**WHAT YOU WILL DO:**
Please repeat exactly the lines below from the one containing "## Installation" down to the one containing "at this time.", both included, and nothing else.

(Collected data)

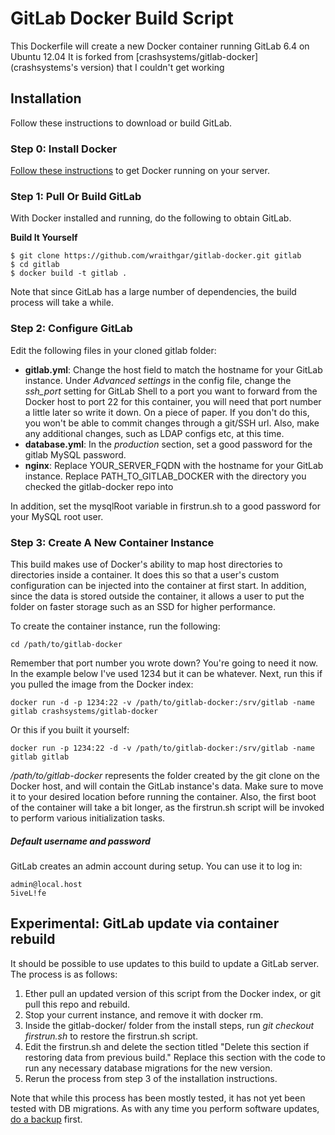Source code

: # GitLab Docker Build Script

This Dockerfile will create a new Docker container running GitLab 6.4 on Ubuntu 12.04  It is forked from [crashsystems/gitlab-docker](crashsystems's version) that I couldn't get working

## Installation

Follow these instructions to download or build GitLab.

### Step 0: Install Docker

[Follow these instructions](http://www.docker.io/gettingstarted/#h_installation) to get Docker running on your server.

### Step 1: Pull Or Build GitLab

With Docker installed and running, do the following to obtain GitLab.

**Build It Yourself**

```shell
$ git clone https://github.com/wraithgar/gitlab-docker.git gitlab
$ cd gitlab
$ docker build -t gitlab .
```

Note that since GitLab has a large number of dependencies, the build process will take a while.

### Step 2: Configure GitLab

Edit the following files in your cloned gitlab folder:

* **gitlab.yml**: Change the host field to match the hostname for your GitLab instance. Under *Advanced settings* in the config file, change the *ssh_port* setting for GitLab Shell to a port you want to forward from the Docker host to port 22 for this container, you will need that port number a little later so write it down. On a piece of paper. If you don't do this, you won't be able to commit changes through a git/SSH url. Also, make any additional changes, such as LDAP configs etc, at this time.
* **database.yml**: In the *production* section, set a good password for the gitlab MySQL password.
* **nginx**: Replace YOUR\_SERVER\_FQDN with the hostname for your GitLab instance. Replace PATH\_TO\_GITLAB\_DOCKER with the directory you checked the gitlab-docker repo into

In addition, set the mysqlRoot variable in firstrun.sh to a good password for your MySQL root user.

### Step 3: Create A New Container Instance

This build makes use of Docker's ability to map host directories to directories inside a container. It does this so that a user's custom configuration can be injected into the container at first start. In addition, since the data is stored outside the container, it allows a user to put the folder on faster storage such as an SSD for higher performance.

To create the container instance, run the following:

    cd /path/to/gitlab-docker

Remember that port number you wrote down? You're going to need it now.  In the example below I've used 1234 but it can be whatever.
Next, run this if you pulled the image from the Docker index:

    docker run -d -p 1234:22 -v /path/to/gitlab-docker:/srv/gitlab -name gitlab crashsystems/gitlab-docker

Or this if you built it yourself:

    docker run -p 1234:22 -d -v /path/to/gitlab-docker:/srv/gitlab -name gitlab gitlab

*/path/to/gitlab-docker* represents the folder created by the git clone on the Docker host, and will contain the GitLab instance's data. Make sure to move it to your desired location before running the container. Also, the first boot of the container will take a bit longer, as the firstrun.sh script will be invoked to perform various initialization tasks.

##### Default username and password
GitLab creates an admin account during setup. You can use it to log in:

    admin@local.host
    5iveL!fe

## Experimental: GitLab update via container rebuild

It should be possible to use updates to this build to update a GitLab server. The process is as follows:

1. Ether pull an updated version of this script from the Docker index, or git pull this repo and rebuild.
2. Stop your current instance, and remove it with docker rm.
3. Inside the gitlab-docker/ folder from the install steps, run *git checkout firstrun.sh* to restore the firstrun.sh script.
4. Edit the firstrun.sh and delete the section titled "Delete this section if restoring data from previous build." Replace this section with the code to run any necessary database migrations for the new version.
5. Rerun the process from step 3 of the installation instructions.

Note that while this process has been mostly tested, it has not yet been tested with DB migrations. As with any time you perform software updates, [do a backup](https://github.com/gitlabhq/gitlabhq/blob/master/doc/raketasks/backup_restore.md) first.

**RESULT BELOW:**
## Installation

Follow these instructions to download or build GitLab.

### Step 0: Install Docker

[Follow these instructions](http://www.docker.io/gettingstarted/#h_installation) to get Docker running on your server.

### Step 1: Pull Or Build GitLab

With Docker installed and running, do the following to obtain GitLab.

**Build It Yourself**

```shell
$ git clone https://github.com/wraithgar/gitlab-docker.git gitlab
$ cd gitlab
$ docker build -t gitlab .
```

Note that since GitLab has a large number of dependencies, the build process will take a while.

### Step 2: Configure GitLab

Edit the following files in your cloned gitlab folder:

* **gitlab.yml**: Change the host field to match the hostname for your GitLab instance. Under *Advanced settings* in the config file, change the *ssh_port* setting for GitLab Shell to a port you want to forward from the Docker host to port 22 for this container, you will need that port number a little later so write it down. On a piece of paper. If you don't do this, you won't be able to commit changes through a git/SSH url. Also, make any additional changes, such as LDAP configs etc, at this time.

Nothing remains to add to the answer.